In [None]:
!git clone https://github.com/Qin-sx/sybil_address_recognition.git

In [None]:
from google.colab import drive
drive.mount('/content/drive')

In [None]:
!mv /content/sybil_address_recognition /content/sybil_demo_pipeline
import os
os.chdir('/content/sybil_demo_pipeline')

In [None]:
!mkdir data

In [None]:
!unzip /content/drive/MyDrive/contest/wallet_risk_score.zip -d /content/sybil_demo_pipeline/data/wallet_risk_score
!mkdir /content/sybil_demo_pipeline/data/raw_data
!mv /content/sybil_demo_pipeline/data/wallet_risk_score/*  /content/sybil_demo_pipeline/data/raw_data/

In [None]:
!mkdir data/features
!mv /content/sybil_demo_pipeline/data/raw_data/train_addresses.parquet /content/sybil_demo_pipeline/data/raw_data/train_dataset.parquet
!mv /content/sybil_demo_pipeline/data/raw_data/test_addresses.parquet /content/sybil_demo_pipeline/data/raw_data/test_dataset.parquet

In [None]:
import os
import pandas as pd

def get_all_candidates(file_path):
    train_datafile = os.path.join(file_path, "train_dataset.parquet")
    test_datafile = os.path.join(file_path, "test_dataset.parquet")
    train_df = pd.read_parquet(train_datafile)
    test_df = pd.read_parquet(test_datafile)
    train_addresses = train_df['ADDRESS']
    test_addresses = test_df['ADDRESS']
    all_addresses = pd.concat([train_addresses, test_addresses], ignore_index=True)
    all_addresses_df = pd.DataFrame(all_addresses, columns=['ADDRESS'])
    return all_addresses_df

def get_transaction_partners(transactions_df, address_df, columns=['FROM_ADDRESS', 'TO_ADDRESS']):
    # Initialize a dictionary to store the transaction partners for each address
    address_partners = {address: set() for address in address_df['ADDRESS']}

    # Iterate over each row in the transactions_df
    for _, row in transactions_df.iterrows():
        from_address = row[columns[0]]
        to_address = row[columns[1]]

        # Add the to_address to the from_address's partner set and vice versa
        if from_address in address_partners:
            address_partners[from_address].add(to_address)
        if to_address in address_partners:
            address_partners[to_address].add(from_address)

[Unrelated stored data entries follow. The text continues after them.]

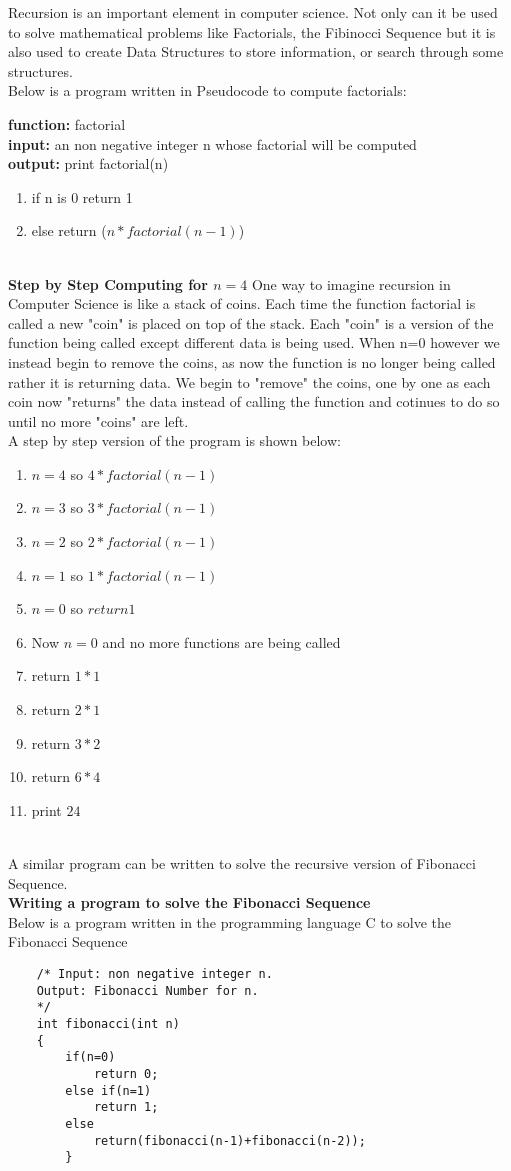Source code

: \documentclass{article}
\begin{document}
Recursion is an important element in computer science. Not only can it be used to solve mathematical problems like Factorials, the Fibinocci Sequence but it is also used to create Data Structures to store information, or search through some structures. 
\\Below is a program written in Pseudocode to compute factorials:
\begin{center}
	{\bf function:} factorial
	\\
	{\bf input:} an non negative integer n whose factorial will be computed
	\\
	{\bf output:} print factorial(n)
	\begin{enumerate}
	
		\item if n is 0 return 1
		\item else return ($n * factorial(n-1)$)
	\end{enumerate}
\end{center}
~\\
{\bf Step by Step Computing for $n=4$}
One way to imagine recursion in Computer Science is like a stack of coins. Each time the function factorial is called a new "coin" is placed on top of the stack. Each "coin" is a version of the function being called except different data is being used.  When n=0 however we instead begin to remove the coins, as now the function is no longer being called rather it is returning data. We begin to "remove" the coins, one by one as each coin now "returns" the data instead of calling the function and cotinues to do so until no more "coins" are left.
\\
A step by step version of the program is shown below:
\begin{enumerate}
	\item $n=4$ so $4* factorial(n-1)$
	\item $n=3$ so $3* factorial(n-1)$
	\item $n=2$ so $2* factorial(n-1)$
	\item $n=1$ so $1* factorial(n-1)$
	\item $n=0$ so $return 1$
	\item Now $n=0$ and no more functions are being called 
	\item return $1*1$
	\item return $2*1$
	\item return $3*2$
	\item return $6*4$
	\item print $24$
\end{enumerate}
~\\A similar program can be written to solve the recursive version of Fibonacci Sequence.  
\\
{\bf Writing a program to solve the Fibonacci Sequence}
\\
Below is a program written in the programming language C to solve the Fibonacci Sequence 
\\
\begin{lstlisting}
	/* Input: non negative integer n.
	Output: Fibonacci Number for n.
	*/
	int fibonacci(int n)
	{
		if(n=0)
			return 0;
		else if(n=1)
			return 1;
		else
			return(fibonacci(n-1)+fibonacci(n-2));
		}
\end{lstlisting}
		
\end{document}
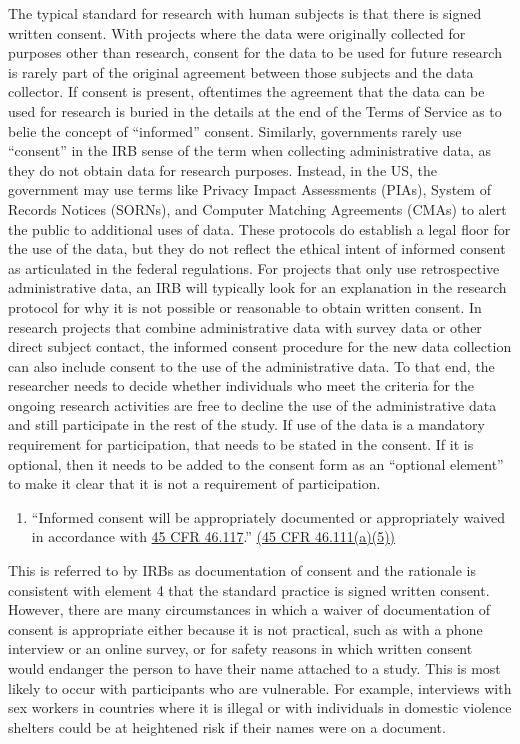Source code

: The typical standard for research with human subjects is that there is signed written consent. With projects where the data were originally collected for purposes other than research, consent for the data to be used for future research is rarely part of the original agreement between those subjects and the data collector. If consent is present, oftentimes the agreement that the data can be used for research is buried in the details at the end of the Terms of Service as to belie the concept of ``informed'' consent. Similarly, governments rarely use ``consent'' in the IRB sense of the term when collecting administrative data, as they do not obtain data for research purposes. Instead, in the US, the government may use terms like Privacy Impact Assessments (PIAs), System of Records Notices (SORNs), and Computer Matching Agreements (CMAs) to alert the public to additional uses of data. These protocols do establish a legal floor for the use of the data, but they do not reflect the ethical intent of informed consent as articulated in the federal regulations. For projects that only use retrospective administrative data, an IRB will typically look for an explanation in the research protocol for why it is not possible or reasonable to obtain written consent. In research projects that combine administrative data with survey data or other direct subject contact, the informed consent procedure for the new data collection can also include consent to the use of the administrative data. To that end, the researcher needs to decide whether individuals who meet the criteria for the ongoing research activities are free to decline the use of the administrative data and still participate in the rest of the study. If use of the data is a mandatory requirement for participation, that needs to be stated in the consent. If it is optional, then it needs to be added to the consent form as an ``optional element'' to make it clear that it is not a requirement of participation.

\begin{enumerate}
\def\labelenumi{(\arabic{enumi})}
\setcounter{enumi}{4}
\tightlist
\item
  ``Informed consent will be appropriately documented or appropriately waived in accordance with \href{https://www.law.cornell.edu/cfr/text/45/46.117}{45 CFR 46.117}.'' \href{https://www.law.cornell.edu/cfr/text/45/46.111}{(45 CFR 46.111(a)(5))}
\end{enumerate}

This is referred to by IRBs as documentation of consent and the rationale is consistent with element 4 that the standard practice is signed written consent. However, there are many circumstances in which a waiver of documentation of consent is appropriate either because it is not practical, such as with a phone interview or an online survey, or for safety reasons in which written consent would endanger the person to have their name attached to a study. This is most likely to occur with participants who are vulnerable. For example, interviews with sex workers in countries where it is illegal or with individuals in domestic violence shelters could be at heightened risk if their names were on a document.

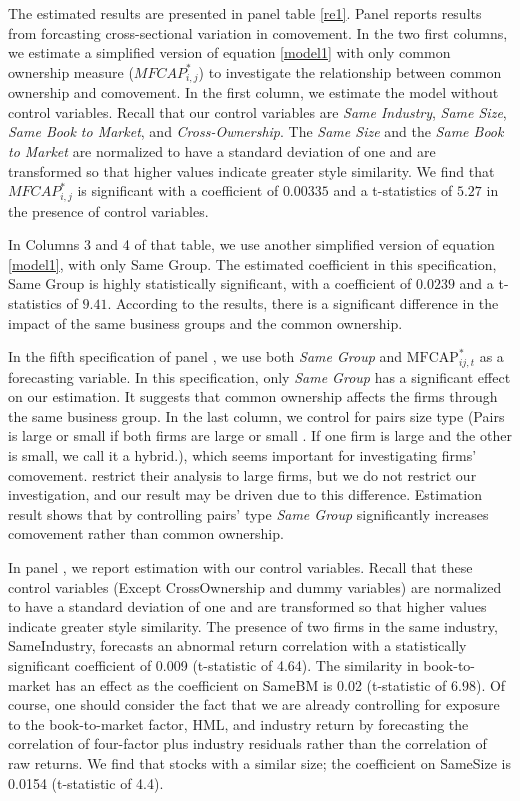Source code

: 	
The estimated results are presented in panel table \ref{re1}. Panel  reports results from forcasting cross-sectional variation in comovement.
In the two first columns, we estimate a simplified version of equation \ref{model1} with only common ownership measure ($ MFCAP^*_{i,j}$) to investigate the relationship between common ownership and comovement. In the first column, we estimate the model without control variables. Recall that our control variables are \textit{Same Industry}, \textit{Same Size}, \textit{Same Book to Market}, and \textit{Cross-Ownership}. The \textit{Same Size} and the \textit{Same Book to Market} are normalized to have a standard deviation of one and are transformed so that higher values indicate greater style similarity. We find that $ MFCAP^*_{i,j}$ is significant with a coefficient of $0.00335$ and a t-statistics of $5.27$ in the presence of control variables. 
		
		
		In Columns 3 and 4 of that table, we use another simplified version of equation \ref{model1}, with only Same Group. The estimated coefficient in this specification, Same Group is highly statistically significant, with a coefficient of   $0.0239$ and a t-statistics of $9.41$. According to the results, there is a significant difference in the impact of the same business groups and the common ownership. 
		
		In the fifth specification of panel , we use both \textit{Same Group}  and $\text{MFCAP}^*_{ij,t}$ as a forecasting variable. In this specification, only  \textit{Same Group} has a significant effect on our estimation. It suggests that common ownership affects the firms through the same business group. In the last column, we control for pairs size type (Pairs is large or small if both firms are large or small . If one firm is large and the other is small, we call it a hybrid.), which seems important for investigating firms' comovement.	\cite{AntonPolk} restrict their analysis to large firms, but we do not restrict our investigation, and our result may be driven due to this difference. Estimation result shows that by controlling pairs' type \textit{Same Group} significantly increases comovement rather than common ownership.
	
	In panel , we report estimation with our control variables. Recall that these control variables (Except CrossOwnership and dummy variables) are normalized to have a standard deviation of one and are transformed so that higher values indicate greater style similarity. The presence of two firms in the same industry, SameIndustry, forecasts an abnormal return correlation with a statistically significant coefficient of 0.009 (t-statistic of 4.64). The similarity in book-to-market has an effect as the coefficient on SameBM is 0.02 (t-statistic of 6.98). Of course, one should consider the fact that we are already controlling for exposure to the book-to-market factor, HML, and industry return by forecasting the correlation of four-factor plus industry residuals rather than the correlation of raw returns. We find that stocks with a similar size; the coefficient on SameSize is 0.0154 (t-statistic of 4.4).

    # Convert the dictionary to a DataFrame
    result_df = pd.DataFrame({
        'ADDRESS': list(address_partners.keys()),
        'PARTNERS': [list(partners) for partners in address_partners.values()]
    })

    return result_df

def save_unique_partners(transaction_partners_df, address_df, output_path):
    # Extract all partners
    all_partners = set()
    for partners in transaction_partners_df['PARTNERS']:
        if partners is not None:  # Check for NULL values
            all_partners.update(partners)

    # Remove addresses that are in address_df['ADDRESS']
    address_set = set(address_df['ADDRESS'])
    unique_partners = all_partners - address_set

    # Convert to DataFrame
    unique_partners_df = pd.DataFrame(list(unique_partners), columns=['ADDRESS'])

    # Remove rows with NULL values in ADDRESS column
    unique_partners_df.dropna(subset=['ADDRESS'], inplace=True)

    # Merge PARTNERS from transaction_partners_df based on ADDRESS
    merged_df = unique_partners_df.merge(transaction_partners_df[['ADDRESS', 'PARTNERS']], on='ADDRESS', how='left')

    # Save to parquet file
    output_file = os.path.join(output_path, "partners.parquet")
    merged_df.to_parquet(output_file, index=False)

def main(file_path, output_path):
    # Get all addresses
    address_df = get_all_candidates(file_path)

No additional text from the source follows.